Clough’s anecdote gave further credence to a long-held urban myth which is almost as old as Arsenal Football Club.
The oft repeated story - which has popped up in numerous history books and website - stated that goalkeeper Fred Beardsley, one of the club’s founding fathers along with David Danskin, wrote to his former side Nottingham Forest in 1886 to see if they could assist in helping our fledgling club, which was in the process of changing its name from Dial Square to Royal Arsenal. In response, Forest generously sent down a full set of Garibaldi red shirts, and as mentioned in some accounts, a ball.
The truth is rather different. Beardsley _\[above\]_ did indeed suggest to his teammates that they should wear red shirts (the suggestion was that he already owned one), but the shirts didn’t come from Beardsley’s former stomping ground.
In a _Coventry Evening Telegraph_ interview in June 1936, Danskin said that following the name change: “It was necessary that new shirts should be bought. It was then that I was instructed to get samples and prices, and as a result we changed our colours to the now-famous red shirts which have been worn ever since.”
This original kit comprised a dark red shirt with long sleeves, a collar and three buttons down the front. Danskin also revealed that they were bought from a gentleman’s outfitters in Wellington Street in Woolwich, which should have forever dispelled the urban legend surrounding the origin of our famous red shirts. But instead, it has been incorrectly passed down from generation to generation of Arsenal fans.
The tale was neatly flipped on its head in 1965. Forest, playing a friendly against Valencia to celebrate their centenary, played in a new kit specially made for the occasion, purchased and donated courtesy of Arsenal.
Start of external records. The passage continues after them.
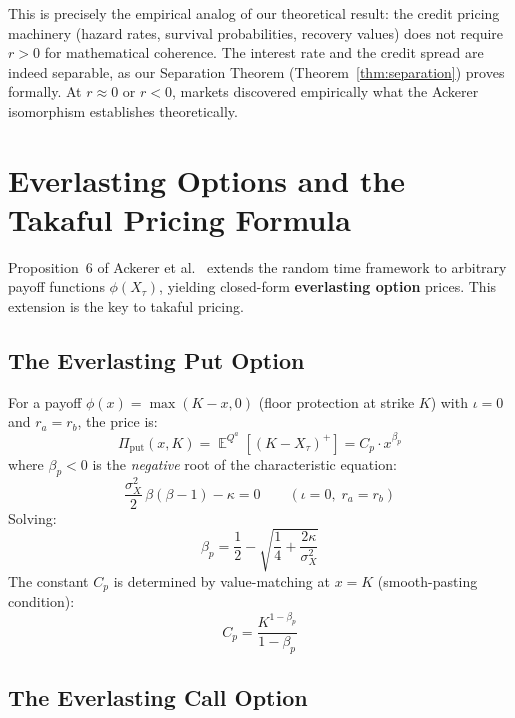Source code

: \documentclass[10pt,twocolumn]{article}
\theoremstyle{plain}
\theoremstyle{definition}
\DeclareMathOperator{\E}{\mathbb{E}}
\newcommand{\Qa}{Q^a}
\begin{document}
This is precisely the empirical analog of our theoretical result:
the credit pricing machinery (hazard rates, survival probabilities,
recovery values) does not require $r > 0$ for mathematical
coherence. The interest rate and the credit spread are indeed
separable, as our Separation Theorem (Theorem~\ref{thm:separation})
proves formally. At $r \approx 0$ or $r < 0$, markets discovered
empirically what the Ackerer isomorphism establishes theoretically.

\section{Everlasting Options and the Takaful Pricing Formula}
\label{sec:everlasting}

Proposition~6 of Ackerer et al.\ \cite{Ackerer2024} extends the
random time framework to arbitrary payoff functions $\phi(X_\tau)$,
yielding closed-form \textbf{everlasting option} prices. This
extension is the key to takaful pricing.

\subsection{The Everlasting Put Option}

For a payoff $\phi(x) = \max(K - x, 0)$ (floor protection at
strike $K$) with $\iota = 0$ and $r_a = r_b$, the price is:
\begin{equation}
\Pi_{\mathrm{put}}(x, K)
= \E^{\Qa}\!\left[(K - X_\tau)^+\right]
= C_p \cdot x^{\beta_p}
\label{eq:evput}
\end{equation}
where $\beta_p < 0$ is the \textit{negative} root of the
characteristic equation:
\begin{equation}
\frac{\sigma_X^2}{2}\,\beta(\beta-1) - \kappa = 0
\qquad (\iota = 0,\;r_a = r_b)
\label{eq:char_eq}
\end{equation}
Solving:
\begin{equation}
\beta_p = \frac{1}{2} - \sqrt{\frac{1}{4} + \frac{2\kappa}{\sigma_X^2}}
\label{eq:beta_p}
\end{equation}
The constant $C_p$ is determined by value-matching at $x = K$
(smooth-pasting condition):
\begin{equation}
C_p = \frac{K^{1-\beta_p}}{1 - \beta_p}
\label{eq:Cp}
\end{equation}

\subsection{The Everlasting Call Option}
\end{document}
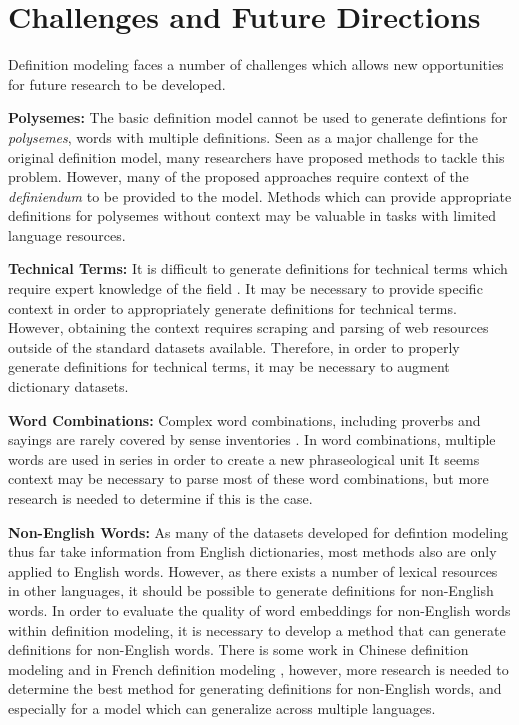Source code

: \section{Challenges and Future Directions}
Definition modeling faces a number of challenges which allows new opportunities
for future research to be developed.

\textbf{Polysemes:} The basic definition model cannot be used to generate
defintions for \textit{polysemes}, words with multiple definitions. Seen as a
major challenge for the original definition model, many researchers have
proposed methods to tackle this problem. However, many of the proposed
approaches require context of the \textit{definiendum} to be provided to the
model. Methods which can provide appropriate definitions for polysemes without
context may be valuable in tasks with limited language resources.

\textbf{Technical Terms:} It is difficult to generate definitions for technical
terms which require expert knowledge of the field \cite{huang_cdm_2021}. It may
be necessary to provide specific context in order to appropriately generate
definitions for technical terms. However, obtaining the context requires
scraping and parsing of web resources outside of the standard datasets
available. Therefore, in order to properly generate definitions for technical
terms, it may be necessary to augment dictionary datasets.

\textbf{Word Combinations:} Complex word combinations, including proverbs and
sayings are rarely covered by sense inventories
\cite{bevilacqua_generationary_2020}. In word combinations, multiple words are
used in series in order to create a new phraseological unit %
It seems context may be necessary to parse most of these word combinations, but
more research is needed to determine if this is the case.

\textbf{Non-English Words:} As many of the datasets developed for defintion
modeling thus far take information from English dictionaries, most methods also
are only applied to English words. However, as there exists a number of lexical
resources in other languages, it should be possible to generate definitions for
non-English words. In order to evaluate the quality of word embeddings for
non-English words within definition modeling, it is necessary to develop a
method that can generate definitions for non-English words. There is some work
in Chinese definition modeling \cite{zheng_decompose_2021} and in French
definition modeling \cite{reid_vcdm_2020}, however, more research is needed to
determine the best method for generating definitions for non-English words, and
especially for a model which can generalize across multiple languages.


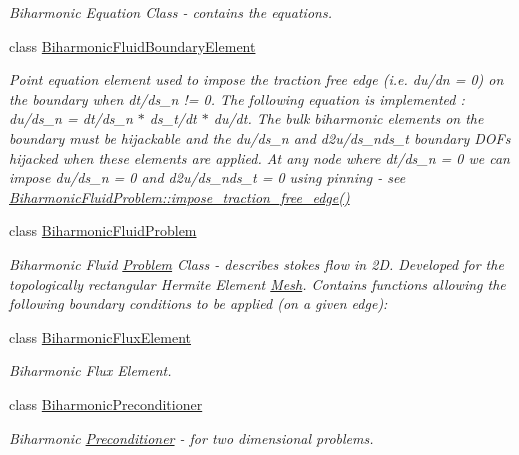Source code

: \begin{DoxyCompactItemize}
\begin{DoxyCompactList}\small\item\em Biharmonic Equation Class -\/ contains the equations. \end{DoxyCompactList}\item 
class \hyperlink{classoomph_1_1BiharmonicFluidBoundaryElement}{Biharmonic\+Fluid\+Boundary\+Element}
\begin{DoxyCompactList}\small\item\em Point equation element used to impose the traction free edge (i.\+e. du/dn = 0) on the boundary when dt/ds\+\_\+n != 0. The following equation is implemented \+: du/ds\+\_\+n = dt/ds\+\_\+n $\ast$ ds\+\_\+t/dt $\ast$ du/dt. The bulk biharmonic elements on the boundary must be hijackable and the du/ds\+\_\+n and d2u/ds\+\_\+nds\+\_\+t boundary D\+O\+Fs hijacked when these elements are applied. At any node where dt/ds\+\_\+n = 0 we can impose du/ds\+\_\+n = 0 and d2u/ds\+\_\+nds\+\_\+t = 0 using pinning -\/ see \hyperlink{classoomph_1_1BiharmonicFluidProblem_a1cc57555bbd0ceef1d93010c133ac597}{Biharmonic\+Fluid\+Problem\+::impose\+\_\+traction\+\_\+free\+\_\+edge()} \end{DoxyCompactList}\item 
class \hyperlink{classoomph_1_1BiharmonicFluidProblem}{Biharmonic\+Fluid\+Problem}
\begin{DoxyCompactList}\small\item\em Biharmonic Fluid \hyperlink{classoomph_1_1Problem}{Problem} Class -\/ describes stokes flow in 2D. Developed for the topologically rectangular Hermite Element \hyperlink{classoomph_1_1Mesh}{Mesh}. Contains functions allowing the following boundary conditions to be applied (on a given edge)\+: \end{DoxyCompactList}\item 
class \hyperlink{classoomph_1_1BiharmonicFluxElement}{Biharmonic\+Flux\+Element}
\begin{DoxyCompactList}\small\item\em Biharmonic Flux Element. \end{DoxyCompactList}\item 
class \hyperlink{classoomph_1_1BiharmonicPreconditioner}{Biharmonic\+Preconditioner}
\begin{DoxyCompactList}\small\item\em Biharmonic \hyperlink{classoomph_1_1Preconditioner}{Preconditioner} -\/ for two dimensional problems. \end{DoxyCompactList}\item 

\end{DoxyCompactItemize}
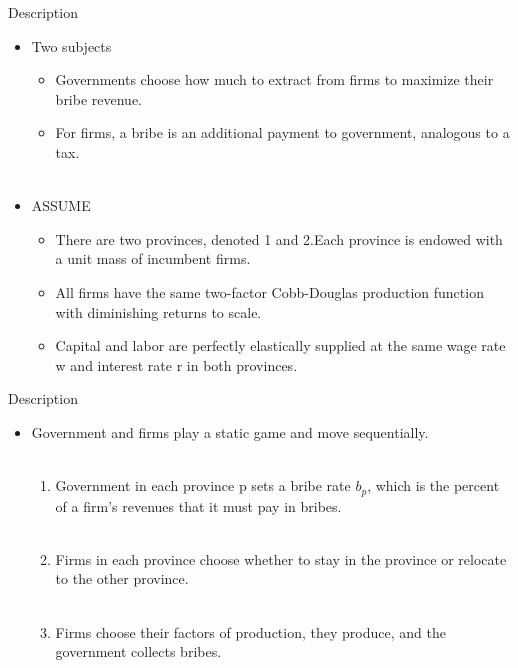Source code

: \documentclass{beamer}
\begin{document}
\begin{frame}{Description}

\begin{itemize}
\item Two subjects
\begin{itemize}
\item Governments choose how much to extract from firms to maximize their bribe revenue.
\item For firms, a bribe is an additional payment to government, analogous to a tax.\\~
\end{itemize}

\item ASSUME 

\begin{itemize}
\item There are two provinces, denoted 1 and 2.Each province is endowed with a unit mass of incumbent firms.
\item All firms have the same two-factor Cobb-Douglas production function with diminishing returns to scale.
\item Capital and labor are perfectly elastically supplied at the same wage rate w and interest rate r in both provinces.
\end{itemize}

\end{itemize}

\end{frame}

\begin{frame}{Description}

\begin{itemize}
\item Government and firms play a static game and move sequentially.\\~
\begin{enumerate}
\item Government in each province p sets a bribe rate $b_p$, which is the percent of a firm's revenues that it must pay in bribes.\\~
\item Firms in each province choose whether to stay in the province or relocate to the other province.\\~
\item Firms choose their factors of production, they produce, and the government collects bribes.
\end{enumerate}

\end{itemize}

\end{frame}
\end{document}
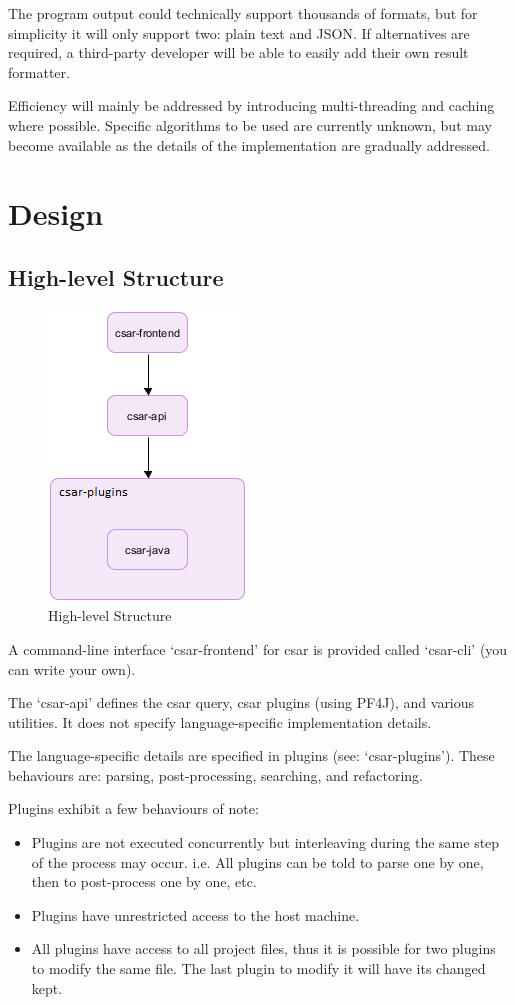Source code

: \documentclass[12pt, letterpaper]{article}
\begin{document}
The program output could technically support thousands of formats, but for simplicity it will only support two: plain text and JSON.
If alternatives are required, a third-party developer will be able to easily add their own result formatter.

Efficiency will mainly be addressed by introducing multi-threading and caching where possible.
Specific algorithms to be used are currently unknown, but may become available as the details of the implementation are gradually addressed.

\section{Design}
\subsection{High-level Structure}

\begin{figure}[!hb]
  \centering
  \caption{High-level Structure}
  \includegraphics{figure-1}
\end{figure}

A command-line interface `csar-frontend' for csar is provided called `csar-cli' (you can write your own).

The `csar-api' defines the csar query, csar plugins (using PF4J), and various utilities.
It does not specify language-specific implementation details.

The language-specific details are specified in plugins (see: `csar-plugins'). These behaviours are: parsing, post-processing, searching, and refactoring.

Plugins exhibit a few behaviours of note:
\begin{itemize}
  \item Plugins are not executed concurrently but interleaving during the same step of the process may occur.
  i.e. All plugins can be told to parse one by one, then to post-process one by one, etc.
  \item Plugins have unrestricted access to the host machine.
  \item All plugins have access to all project files, thus it is possible for two plugins to modify the same file.
  The last plugin to modify it will have its changed kept.
\end{itemize}
\end{document}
The minutes from an Arsenal board meeting held on July 26, referred to the fact that Gunners chairman Denis Hill-Wood would accept Forest’s invitation to attend and take the opportunity to present ‘one of the Arsenal ceramic guns and a set of Nottingham Forest playing kit shirts as already agreed.’
The confusion surrounding the origins of our shirts shouldn’t detract from Beardsley’s influence or love for the club. He played against the Eastern Wanderers, which was Arsenal’s very first game, later became vice-chairman, and worked as a scout for another two decades, before finally departing in 1910.
The red shirts from Nottingham Forest story may be a fabrication, but there is no doubt about the crucial role that Beardsley, an iron turner in the Royal Gun Factory, played in our formative days.